ライター : macaroni 料理家 えも

料理研究家 / 調理師 / 製菓アドバイザー

お菓子作りで有塩バターは使える?

こんにちは。macaroni 料理家のえもです!この連載ではお菓子作りが大好きな私が、写真付きでていねいにお菓子の基本を解説しています。

お菓子のレシピでは無塩バターの指定が多いですよね。これって有塩バターで同じように作ることはできないのか、疑問に思ったことはありませんか?

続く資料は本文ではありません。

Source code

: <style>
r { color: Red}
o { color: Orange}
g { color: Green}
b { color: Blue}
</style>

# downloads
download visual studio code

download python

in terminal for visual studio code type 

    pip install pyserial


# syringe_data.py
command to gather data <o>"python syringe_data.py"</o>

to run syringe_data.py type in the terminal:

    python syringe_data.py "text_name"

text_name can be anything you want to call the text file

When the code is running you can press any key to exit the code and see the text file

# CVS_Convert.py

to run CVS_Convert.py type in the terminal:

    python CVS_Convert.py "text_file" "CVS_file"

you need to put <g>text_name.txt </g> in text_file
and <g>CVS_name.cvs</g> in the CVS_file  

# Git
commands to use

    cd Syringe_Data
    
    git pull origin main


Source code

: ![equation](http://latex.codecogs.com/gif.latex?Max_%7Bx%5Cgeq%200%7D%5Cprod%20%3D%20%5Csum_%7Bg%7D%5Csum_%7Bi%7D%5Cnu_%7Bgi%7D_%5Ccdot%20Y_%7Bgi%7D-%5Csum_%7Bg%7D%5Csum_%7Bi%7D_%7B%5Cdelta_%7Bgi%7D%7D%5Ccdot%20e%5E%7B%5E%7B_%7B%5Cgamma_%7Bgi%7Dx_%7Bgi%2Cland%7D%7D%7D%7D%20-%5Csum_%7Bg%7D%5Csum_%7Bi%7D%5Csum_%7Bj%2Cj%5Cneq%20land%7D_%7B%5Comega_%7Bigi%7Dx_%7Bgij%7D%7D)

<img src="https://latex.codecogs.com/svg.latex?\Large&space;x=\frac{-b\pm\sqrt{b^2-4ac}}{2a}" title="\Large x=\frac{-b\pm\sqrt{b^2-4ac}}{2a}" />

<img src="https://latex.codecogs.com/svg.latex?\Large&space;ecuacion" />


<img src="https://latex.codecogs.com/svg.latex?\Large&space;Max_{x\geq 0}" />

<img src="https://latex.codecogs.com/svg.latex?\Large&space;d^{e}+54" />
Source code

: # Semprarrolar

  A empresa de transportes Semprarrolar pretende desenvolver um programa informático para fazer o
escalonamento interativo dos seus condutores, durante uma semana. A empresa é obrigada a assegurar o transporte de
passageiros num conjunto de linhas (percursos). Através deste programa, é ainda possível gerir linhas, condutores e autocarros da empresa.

そこで今回は、無塩バターと有塩バターそれぞれの特性をお伝えしながら2種類のパイ生地を作り、仕上がりにどのような違いが出るのかをご紹介します。

無塩バターと有塩バターそれぞれの特徴

無塩バター

製造過程で塩分を添加しない、食塩不使用のバターです。塩分が添加されていないので、ミルクの風味がダイレクトに感じられます。主にお菓子やパン作りで使われるバターです。

有塩バター

製造過程で塩分を1〜2%添加したバターです。塩分が添加されることで保存性が高まります。塩味がついているので料理の味付けに使われることが多いです。

有塩バターで作るとどうなるか?パイ生地で大検証

無塩バターと有塩バターの違いをお分かりいただけたでしょうか?それでは実際に、無塩バターと有塩バターでどのくらい差が出るのかを調べてみたいと思います!

基本レシピ(パイ皿20cm1台分)

  1. 薄力粉......120g
  2. 強力粉......80g
  3. 水......80cc〜
  4. 塩......ひとつまみ
  5. バター(無塩)......15g
  6. バター(無塩)......100g
  7. 打ち粉......適量
無塩バターと有塩バター2種類の生地を作り、焼いてみます。

詳細レシピはこちら▼

焼き上がりを比較

無塩バターも有塩バターも、どちらも大きな差はなく綺麗に膨らんでいます。また、断面も綺麗な層ができていました。

食感・風味を比較

無塩バターで作ったパイ生地はバターの風味を強く感じることができ、とてもバランスの良い仕上がりになりました。それに比べ、有塩バターで作ったパイ生地はひと口目はそんなに気にならなかったものの、食べ進めていくうちに塩味を強く感じ、重たくくどい仕上がりになりました。塩味が強いせいか、バターの風味もそこまで感じられません。
食感は大きな差はなく、どちらもパイ生地特有のサクサク感を楽しむことができました。